Manually add a field.

You can also manually add a field. If you cannot obtain the value of an upstream child field and have not uploaded JSON content by clicking the Edit JSON Text button, you can manually define a dynamic field parsing rule by editing its value.

Parameter

Description

Specify JSON Object

Specifies the JSON object parsing path. The parsing syntax is as follows:

$: The root node.
.: A child node.
[]: [number] indicates an array index. The index starts from 0.

Note: A JSON field name in a JSON parsing path can contain only letters, digits, hyphens (-), and underscores (_).

Default Value

Specifies the default behavior when the specified JSON parsing path fails to be parsed or the corresponding field does not exist.

Ignore: Dynamic parsing is not performed.
Dirty data: The record is counted as dirty data for the sync task. The system then decides whether to stop the task with an error based on the dirty data tolerance configuration.

Policy for handling existing fields with the same name.
When dynamic JSON fields are expanded by key-value pairs, only the first layer is expanded. If an expanded field has the same name as an existing field, you must select a conflict resolution policy.
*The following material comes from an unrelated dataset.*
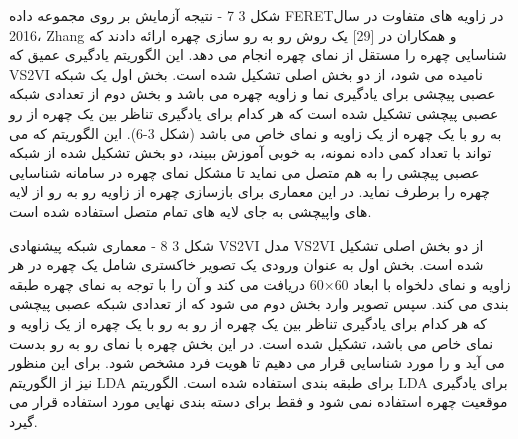 شکل ‏3 7 - نتیجه آزمایش بر روی مجموعه داده  FERETدر زاویه های متفاوت
در سال 2016، Zhang و همکاران در [29] یک روش رو به رو سازی  چهره ارائه دادند که شناسایی چهره را مستقل از نمای چهره  انجام می دهد. این الگوریتم یادگیری عمیق که VS2VI نامیده می شود، از دو بخش اصلی تشکیل شده است. بخش اول یک شبکه عصبی پیچشی برای یادگیری نما و زاویه چهره می باشد و بخش دوم از تعدادی شبکه عصبی پیچشی تشکیل شده است که هر کدام برای یادگیری تناظر  بین یک چهره از رو به رو با یک چهره از یک زاویه و نمای خاص می باشد (شکل 3-6). این الگوریتم که می تواند با تعداد کمی داده نمونه، به خوبی آموزش ببیند، دو بخش تشکیل شده از شبکه عصبی پیچشی را به هم متصل می نماید تا مشکل نمای چهره در سامانه شناسایی چهره را برطرف نماید. در این معماری برای بازسازی چهره از زاویه رو به رو از لایه های واپیچشی  به جای لایه های تمام متصل استفاده شده است.
 
شکل ‏3 8 - معماری شبکه پیشنهادی VS2VI
مدل VS2VI از دو بخش اصلی تشکیل شده است. بخش اول به عنوان ورودی یک تصویر خاکستری  شامل یک چهره در هر زاویه و نمای دلخواه با ابعاد 60×60 دریافت می کند و آن را با توجه به نمای چهره طبقه بندی  می کند. سپس تصویر وارد بخش دوم می شود که از تعدادی شبکه عصبی پیچشی که هر کدام برای یادگیری تناظر  بین یک چهره از رو به رو با یک چهره از یک زاویه و نمای خاص می باشد، تشکیل شده است. در این بخش چهره با نمای رو به رو بدست می آید و را مورد شناسایی قرار می دهیم تا هویت فرد مشخص شود. برای این منظور نیز از الگوریتم LDA  برای طبقه بندی استفاده شده است. الگوریتم LDA برای یادگیری موقعیت چهره استفاده نمی شود و فقط برای دسته بندی نهایی مورد استفاده قرار می گیرد.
The available policies are described as follows:
- Overwrite: Replaces the value of the existing field with the value of the new field.
- Discard: Keeps the value of the existing field and discards the value of the new field.
- Error: The task reports an error and stops running.

More operations

After you configure the Source, JSON Parsing, and Destination settings, click Run Simulation in the upper-right corner to simulate the data integration task. This lets you verify that the output data meets your requirements.